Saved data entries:
Start of Block

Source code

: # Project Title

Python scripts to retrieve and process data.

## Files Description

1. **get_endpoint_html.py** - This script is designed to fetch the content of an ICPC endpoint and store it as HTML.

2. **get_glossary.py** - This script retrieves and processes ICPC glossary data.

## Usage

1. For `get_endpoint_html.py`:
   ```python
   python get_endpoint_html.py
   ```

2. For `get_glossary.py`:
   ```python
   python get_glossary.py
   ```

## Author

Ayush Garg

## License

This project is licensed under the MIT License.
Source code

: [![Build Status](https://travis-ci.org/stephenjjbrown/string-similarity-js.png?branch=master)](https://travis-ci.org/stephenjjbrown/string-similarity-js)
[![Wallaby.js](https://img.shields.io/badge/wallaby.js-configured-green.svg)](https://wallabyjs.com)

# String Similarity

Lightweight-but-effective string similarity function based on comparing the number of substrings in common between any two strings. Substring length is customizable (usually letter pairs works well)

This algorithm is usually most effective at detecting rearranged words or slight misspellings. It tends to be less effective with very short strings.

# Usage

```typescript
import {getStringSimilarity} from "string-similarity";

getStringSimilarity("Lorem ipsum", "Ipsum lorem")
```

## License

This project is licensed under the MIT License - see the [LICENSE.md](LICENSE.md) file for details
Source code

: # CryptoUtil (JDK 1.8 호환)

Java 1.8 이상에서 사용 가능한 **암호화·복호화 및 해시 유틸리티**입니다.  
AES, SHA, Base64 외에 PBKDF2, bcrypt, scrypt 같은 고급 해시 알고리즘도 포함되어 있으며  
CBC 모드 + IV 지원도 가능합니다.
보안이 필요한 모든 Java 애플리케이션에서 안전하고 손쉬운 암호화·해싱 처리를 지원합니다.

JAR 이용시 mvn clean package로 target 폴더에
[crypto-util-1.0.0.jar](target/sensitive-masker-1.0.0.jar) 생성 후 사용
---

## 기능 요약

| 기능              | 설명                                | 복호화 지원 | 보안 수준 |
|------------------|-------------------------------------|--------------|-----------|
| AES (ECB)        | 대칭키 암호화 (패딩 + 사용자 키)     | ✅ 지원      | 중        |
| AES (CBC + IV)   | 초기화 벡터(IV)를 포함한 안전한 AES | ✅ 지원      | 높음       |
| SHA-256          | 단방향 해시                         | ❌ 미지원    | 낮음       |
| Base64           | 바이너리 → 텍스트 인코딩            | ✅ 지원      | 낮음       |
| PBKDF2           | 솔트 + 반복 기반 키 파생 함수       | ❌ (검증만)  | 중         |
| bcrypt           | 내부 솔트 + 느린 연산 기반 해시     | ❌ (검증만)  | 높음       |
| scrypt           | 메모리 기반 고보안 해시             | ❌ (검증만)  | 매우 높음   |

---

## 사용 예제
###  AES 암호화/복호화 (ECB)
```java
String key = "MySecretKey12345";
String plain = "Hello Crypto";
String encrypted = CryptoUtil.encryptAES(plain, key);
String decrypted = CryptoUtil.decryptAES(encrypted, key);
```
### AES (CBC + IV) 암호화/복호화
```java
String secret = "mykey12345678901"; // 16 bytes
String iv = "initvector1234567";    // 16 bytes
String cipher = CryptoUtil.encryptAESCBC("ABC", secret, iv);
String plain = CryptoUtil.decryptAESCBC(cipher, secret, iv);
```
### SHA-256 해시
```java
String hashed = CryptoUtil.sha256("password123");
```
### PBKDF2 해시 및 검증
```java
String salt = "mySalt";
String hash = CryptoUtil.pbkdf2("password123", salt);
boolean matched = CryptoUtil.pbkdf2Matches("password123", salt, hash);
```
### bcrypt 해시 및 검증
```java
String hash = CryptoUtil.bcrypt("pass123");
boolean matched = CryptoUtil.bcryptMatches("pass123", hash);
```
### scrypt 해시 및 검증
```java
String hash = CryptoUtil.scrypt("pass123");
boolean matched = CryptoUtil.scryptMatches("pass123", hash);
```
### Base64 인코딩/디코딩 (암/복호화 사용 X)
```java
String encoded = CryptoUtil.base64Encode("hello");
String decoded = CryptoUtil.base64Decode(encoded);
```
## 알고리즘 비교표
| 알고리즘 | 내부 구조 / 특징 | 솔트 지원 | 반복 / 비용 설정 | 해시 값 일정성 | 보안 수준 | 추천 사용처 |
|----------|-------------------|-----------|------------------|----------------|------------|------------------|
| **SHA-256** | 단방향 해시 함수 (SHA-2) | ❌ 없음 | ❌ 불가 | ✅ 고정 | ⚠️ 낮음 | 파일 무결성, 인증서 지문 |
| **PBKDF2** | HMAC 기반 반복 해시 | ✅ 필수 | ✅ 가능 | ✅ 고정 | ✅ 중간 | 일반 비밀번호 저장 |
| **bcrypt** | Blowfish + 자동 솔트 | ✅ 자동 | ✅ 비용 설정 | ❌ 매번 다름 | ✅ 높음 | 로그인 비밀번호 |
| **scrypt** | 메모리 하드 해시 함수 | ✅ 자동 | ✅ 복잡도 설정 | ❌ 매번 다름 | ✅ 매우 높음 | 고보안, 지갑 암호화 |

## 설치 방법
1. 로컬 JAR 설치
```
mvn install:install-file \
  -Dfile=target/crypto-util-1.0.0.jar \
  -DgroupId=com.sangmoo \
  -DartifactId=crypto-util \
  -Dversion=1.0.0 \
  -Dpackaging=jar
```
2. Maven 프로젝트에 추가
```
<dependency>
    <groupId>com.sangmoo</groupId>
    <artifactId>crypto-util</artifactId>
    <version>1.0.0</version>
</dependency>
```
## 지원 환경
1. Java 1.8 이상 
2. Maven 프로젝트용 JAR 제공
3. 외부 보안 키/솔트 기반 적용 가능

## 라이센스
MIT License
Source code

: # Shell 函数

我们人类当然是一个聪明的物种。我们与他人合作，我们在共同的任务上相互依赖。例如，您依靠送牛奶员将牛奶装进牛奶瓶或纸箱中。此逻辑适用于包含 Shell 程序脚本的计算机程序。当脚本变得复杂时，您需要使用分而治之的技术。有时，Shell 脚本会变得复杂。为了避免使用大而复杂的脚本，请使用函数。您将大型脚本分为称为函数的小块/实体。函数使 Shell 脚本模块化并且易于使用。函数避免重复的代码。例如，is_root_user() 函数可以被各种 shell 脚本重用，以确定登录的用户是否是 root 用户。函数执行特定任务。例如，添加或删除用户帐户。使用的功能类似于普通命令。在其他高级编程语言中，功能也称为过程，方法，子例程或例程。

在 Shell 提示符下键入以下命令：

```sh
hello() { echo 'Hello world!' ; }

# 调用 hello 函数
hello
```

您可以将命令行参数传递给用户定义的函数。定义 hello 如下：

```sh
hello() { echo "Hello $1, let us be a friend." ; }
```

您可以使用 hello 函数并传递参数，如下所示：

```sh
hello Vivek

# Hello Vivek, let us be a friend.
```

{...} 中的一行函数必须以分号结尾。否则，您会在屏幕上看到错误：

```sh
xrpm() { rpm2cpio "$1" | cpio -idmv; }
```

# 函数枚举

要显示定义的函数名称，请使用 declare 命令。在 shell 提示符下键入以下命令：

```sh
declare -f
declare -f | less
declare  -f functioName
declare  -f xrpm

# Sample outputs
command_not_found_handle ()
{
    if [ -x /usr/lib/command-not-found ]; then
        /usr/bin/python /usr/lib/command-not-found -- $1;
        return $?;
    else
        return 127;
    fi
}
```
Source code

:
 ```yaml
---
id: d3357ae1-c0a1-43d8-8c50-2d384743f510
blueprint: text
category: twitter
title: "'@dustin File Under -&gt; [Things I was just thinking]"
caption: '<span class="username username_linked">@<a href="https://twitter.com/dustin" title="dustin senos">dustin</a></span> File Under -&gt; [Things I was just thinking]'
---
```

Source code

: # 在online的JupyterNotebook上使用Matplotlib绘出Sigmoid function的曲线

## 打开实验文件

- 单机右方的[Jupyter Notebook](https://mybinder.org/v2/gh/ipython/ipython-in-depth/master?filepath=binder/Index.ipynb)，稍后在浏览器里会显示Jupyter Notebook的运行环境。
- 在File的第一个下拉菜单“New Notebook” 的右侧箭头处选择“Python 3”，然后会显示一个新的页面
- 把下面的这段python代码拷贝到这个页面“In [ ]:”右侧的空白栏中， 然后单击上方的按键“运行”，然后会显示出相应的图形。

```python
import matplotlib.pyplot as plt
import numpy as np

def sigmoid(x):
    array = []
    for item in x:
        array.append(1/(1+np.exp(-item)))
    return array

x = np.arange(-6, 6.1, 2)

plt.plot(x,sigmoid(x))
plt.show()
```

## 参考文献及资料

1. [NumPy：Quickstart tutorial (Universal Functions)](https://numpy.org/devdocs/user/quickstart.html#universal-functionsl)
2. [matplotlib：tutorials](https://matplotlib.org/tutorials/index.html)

End of Block

BRIEF:
If a line in the records above contains the word "비밀번호", copy it.

TASK RESPONSE:
| **PBKDF2** | HMAC 기반 반복 해시 | ✅ 필수 | ✅ 가능 | ✅ 고정 | ✅ 중간 | 일반 비밀번호 저장 |
| **bcrypt** | Blowfish + 자동 솔트 | ✅ 자동 | ✅ 비용 설정 | ❌ 매번 다름 | ✅ 높음 | 로그인 비밀번호 |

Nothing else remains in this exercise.